**AIM OF THE TASK:** Going from the line that contains "## Contribution guidelines ##" down to the last line in the listing below, reproduce every line exactly and include no others.

**DATASET CONTENT:**

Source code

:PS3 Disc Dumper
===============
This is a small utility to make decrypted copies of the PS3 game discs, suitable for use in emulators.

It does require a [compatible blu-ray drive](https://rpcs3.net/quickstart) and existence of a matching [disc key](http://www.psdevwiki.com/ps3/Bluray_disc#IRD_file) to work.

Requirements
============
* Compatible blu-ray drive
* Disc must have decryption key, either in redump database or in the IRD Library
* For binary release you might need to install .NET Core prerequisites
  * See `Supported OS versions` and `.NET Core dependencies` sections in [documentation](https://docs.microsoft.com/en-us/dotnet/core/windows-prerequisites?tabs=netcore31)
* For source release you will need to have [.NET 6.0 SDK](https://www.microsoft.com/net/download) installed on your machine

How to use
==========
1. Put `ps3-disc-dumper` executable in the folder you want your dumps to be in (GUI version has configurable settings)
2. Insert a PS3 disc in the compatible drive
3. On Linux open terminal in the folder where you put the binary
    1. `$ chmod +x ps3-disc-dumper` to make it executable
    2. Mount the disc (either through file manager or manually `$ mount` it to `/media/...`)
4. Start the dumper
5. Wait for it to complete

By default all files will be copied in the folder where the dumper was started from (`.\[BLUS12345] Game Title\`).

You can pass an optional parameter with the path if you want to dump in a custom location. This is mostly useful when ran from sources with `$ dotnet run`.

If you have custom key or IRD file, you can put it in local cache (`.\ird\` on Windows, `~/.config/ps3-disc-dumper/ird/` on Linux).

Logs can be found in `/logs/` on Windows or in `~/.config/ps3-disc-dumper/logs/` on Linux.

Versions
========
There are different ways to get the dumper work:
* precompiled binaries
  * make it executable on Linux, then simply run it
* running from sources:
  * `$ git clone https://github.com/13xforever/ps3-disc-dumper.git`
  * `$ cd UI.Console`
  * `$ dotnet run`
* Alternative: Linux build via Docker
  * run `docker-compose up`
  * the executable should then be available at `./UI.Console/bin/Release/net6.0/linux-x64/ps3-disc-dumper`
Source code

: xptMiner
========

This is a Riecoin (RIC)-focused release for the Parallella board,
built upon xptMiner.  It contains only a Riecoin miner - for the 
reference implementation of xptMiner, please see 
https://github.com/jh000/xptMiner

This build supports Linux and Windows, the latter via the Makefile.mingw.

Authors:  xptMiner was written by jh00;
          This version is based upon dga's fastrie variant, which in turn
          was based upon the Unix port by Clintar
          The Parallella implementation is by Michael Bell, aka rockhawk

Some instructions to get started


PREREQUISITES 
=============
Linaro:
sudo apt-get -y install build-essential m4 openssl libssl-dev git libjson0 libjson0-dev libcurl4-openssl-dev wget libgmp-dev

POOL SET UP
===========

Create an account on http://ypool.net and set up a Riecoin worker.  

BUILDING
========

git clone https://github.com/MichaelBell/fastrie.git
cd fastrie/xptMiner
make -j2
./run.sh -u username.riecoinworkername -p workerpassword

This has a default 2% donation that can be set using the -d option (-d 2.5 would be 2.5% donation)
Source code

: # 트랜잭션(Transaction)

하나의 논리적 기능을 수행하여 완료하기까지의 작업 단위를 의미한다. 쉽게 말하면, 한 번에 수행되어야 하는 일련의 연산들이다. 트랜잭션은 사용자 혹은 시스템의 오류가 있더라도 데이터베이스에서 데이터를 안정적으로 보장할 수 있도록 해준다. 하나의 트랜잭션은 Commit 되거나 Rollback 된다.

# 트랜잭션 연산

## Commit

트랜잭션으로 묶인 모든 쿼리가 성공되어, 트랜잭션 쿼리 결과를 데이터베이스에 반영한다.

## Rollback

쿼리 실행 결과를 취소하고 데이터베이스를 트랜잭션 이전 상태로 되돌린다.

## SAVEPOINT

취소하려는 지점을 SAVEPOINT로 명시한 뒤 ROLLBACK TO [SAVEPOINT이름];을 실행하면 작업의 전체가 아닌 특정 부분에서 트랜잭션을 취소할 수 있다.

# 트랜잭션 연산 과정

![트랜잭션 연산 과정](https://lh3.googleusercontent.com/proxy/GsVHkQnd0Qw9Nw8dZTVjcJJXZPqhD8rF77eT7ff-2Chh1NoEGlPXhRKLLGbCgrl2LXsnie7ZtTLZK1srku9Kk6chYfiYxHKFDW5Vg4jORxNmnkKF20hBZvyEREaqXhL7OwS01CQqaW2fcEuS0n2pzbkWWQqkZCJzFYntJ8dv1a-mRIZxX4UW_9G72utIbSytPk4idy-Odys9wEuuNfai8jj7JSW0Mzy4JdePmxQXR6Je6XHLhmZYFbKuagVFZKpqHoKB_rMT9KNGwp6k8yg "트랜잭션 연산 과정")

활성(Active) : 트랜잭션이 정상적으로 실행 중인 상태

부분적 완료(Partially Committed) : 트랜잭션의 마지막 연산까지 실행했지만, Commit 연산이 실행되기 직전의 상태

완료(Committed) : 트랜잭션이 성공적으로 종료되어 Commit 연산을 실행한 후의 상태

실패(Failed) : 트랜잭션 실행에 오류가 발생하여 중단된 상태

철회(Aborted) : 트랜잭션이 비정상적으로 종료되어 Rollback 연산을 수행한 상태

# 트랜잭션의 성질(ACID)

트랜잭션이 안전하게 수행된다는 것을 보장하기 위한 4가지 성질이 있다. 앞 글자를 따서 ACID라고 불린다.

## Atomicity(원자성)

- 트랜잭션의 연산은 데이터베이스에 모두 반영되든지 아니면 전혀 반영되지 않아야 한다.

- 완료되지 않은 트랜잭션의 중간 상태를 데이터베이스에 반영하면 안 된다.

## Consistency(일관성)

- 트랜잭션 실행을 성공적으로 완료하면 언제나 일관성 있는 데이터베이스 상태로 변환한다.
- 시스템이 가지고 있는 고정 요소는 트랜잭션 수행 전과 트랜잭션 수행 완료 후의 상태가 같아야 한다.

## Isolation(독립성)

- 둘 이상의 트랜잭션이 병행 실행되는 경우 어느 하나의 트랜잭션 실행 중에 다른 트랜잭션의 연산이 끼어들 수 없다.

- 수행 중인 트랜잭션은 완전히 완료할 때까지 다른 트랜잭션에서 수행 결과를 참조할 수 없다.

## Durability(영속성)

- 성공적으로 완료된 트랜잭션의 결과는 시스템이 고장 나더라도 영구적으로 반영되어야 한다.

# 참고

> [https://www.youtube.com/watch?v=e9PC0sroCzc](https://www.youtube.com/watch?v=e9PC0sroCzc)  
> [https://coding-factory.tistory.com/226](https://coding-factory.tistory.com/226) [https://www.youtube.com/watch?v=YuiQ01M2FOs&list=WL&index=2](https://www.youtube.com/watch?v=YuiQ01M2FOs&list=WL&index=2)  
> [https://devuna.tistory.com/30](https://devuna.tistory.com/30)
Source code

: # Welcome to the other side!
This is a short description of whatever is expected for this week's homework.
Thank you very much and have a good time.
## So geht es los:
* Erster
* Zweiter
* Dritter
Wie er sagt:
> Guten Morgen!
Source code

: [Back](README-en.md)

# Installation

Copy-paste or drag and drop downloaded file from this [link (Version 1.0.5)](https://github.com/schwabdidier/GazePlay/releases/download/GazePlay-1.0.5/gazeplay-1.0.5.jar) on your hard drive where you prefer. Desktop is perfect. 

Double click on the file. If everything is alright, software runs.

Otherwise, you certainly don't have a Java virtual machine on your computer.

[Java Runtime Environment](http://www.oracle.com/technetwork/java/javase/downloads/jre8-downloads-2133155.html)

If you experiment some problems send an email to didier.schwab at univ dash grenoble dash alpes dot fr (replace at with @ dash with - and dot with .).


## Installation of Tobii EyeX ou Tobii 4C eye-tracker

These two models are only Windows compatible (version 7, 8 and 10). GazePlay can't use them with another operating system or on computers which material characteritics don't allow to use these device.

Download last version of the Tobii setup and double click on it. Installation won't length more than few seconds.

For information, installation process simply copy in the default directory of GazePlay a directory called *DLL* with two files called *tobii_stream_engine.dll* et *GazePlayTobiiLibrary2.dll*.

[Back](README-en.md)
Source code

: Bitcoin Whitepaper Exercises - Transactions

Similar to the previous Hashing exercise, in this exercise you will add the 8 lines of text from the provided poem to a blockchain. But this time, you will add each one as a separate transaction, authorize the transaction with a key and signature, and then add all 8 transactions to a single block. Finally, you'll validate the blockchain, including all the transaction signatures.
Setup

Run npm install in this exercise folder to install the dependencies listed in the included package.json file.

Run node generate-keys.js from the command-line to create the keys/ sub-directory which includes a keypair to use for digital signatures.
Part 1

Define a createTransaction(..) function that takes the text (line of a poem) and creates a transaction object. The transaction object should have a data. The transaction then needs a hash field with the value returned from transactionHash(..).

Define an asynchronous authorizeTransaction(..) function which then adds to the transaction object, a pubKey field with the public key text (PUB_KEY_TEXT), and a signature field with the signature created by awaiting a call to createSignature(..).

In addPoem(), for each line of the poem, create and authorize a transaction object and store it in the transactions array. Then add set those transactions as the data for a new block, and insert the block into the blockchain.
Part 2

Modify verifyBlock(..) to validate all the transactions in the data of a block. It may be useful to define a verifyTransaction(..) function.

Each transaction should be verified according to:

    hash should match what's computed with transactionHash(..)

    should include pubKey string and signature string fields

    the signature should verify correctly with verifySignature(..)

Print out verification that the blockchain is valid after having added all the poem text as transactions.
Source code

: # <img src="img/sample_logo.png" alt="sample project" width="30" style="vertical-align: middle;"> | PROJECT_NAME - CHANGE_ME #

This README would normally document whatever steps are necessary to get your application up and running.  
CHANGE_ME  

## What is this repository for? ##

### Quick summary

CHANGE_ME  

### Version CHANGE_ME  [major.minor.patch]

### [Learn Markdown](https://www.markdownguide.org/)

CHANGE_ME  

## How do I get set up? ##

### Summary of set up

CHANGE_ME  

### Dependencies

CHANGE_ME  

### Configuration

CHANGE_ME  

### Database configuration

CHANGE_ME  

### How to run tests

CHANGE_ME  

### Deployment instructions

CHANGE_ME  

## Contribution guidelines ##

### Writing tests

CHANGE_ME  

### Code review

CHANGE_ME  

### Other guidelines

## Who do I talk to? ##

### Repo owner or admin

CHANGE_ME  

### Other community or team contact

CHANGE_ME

**REPLY TO THE EXERCISE:**
## Contribution guidelines ##

### Writing tests

CHANGE_ME  

### Code review

CHANGE_ME  

### Other guidelines

## Who do I talk to? ##

### Repo owner or admin

CHANGE_ME  

### Other community or team contact

CHANGE_ME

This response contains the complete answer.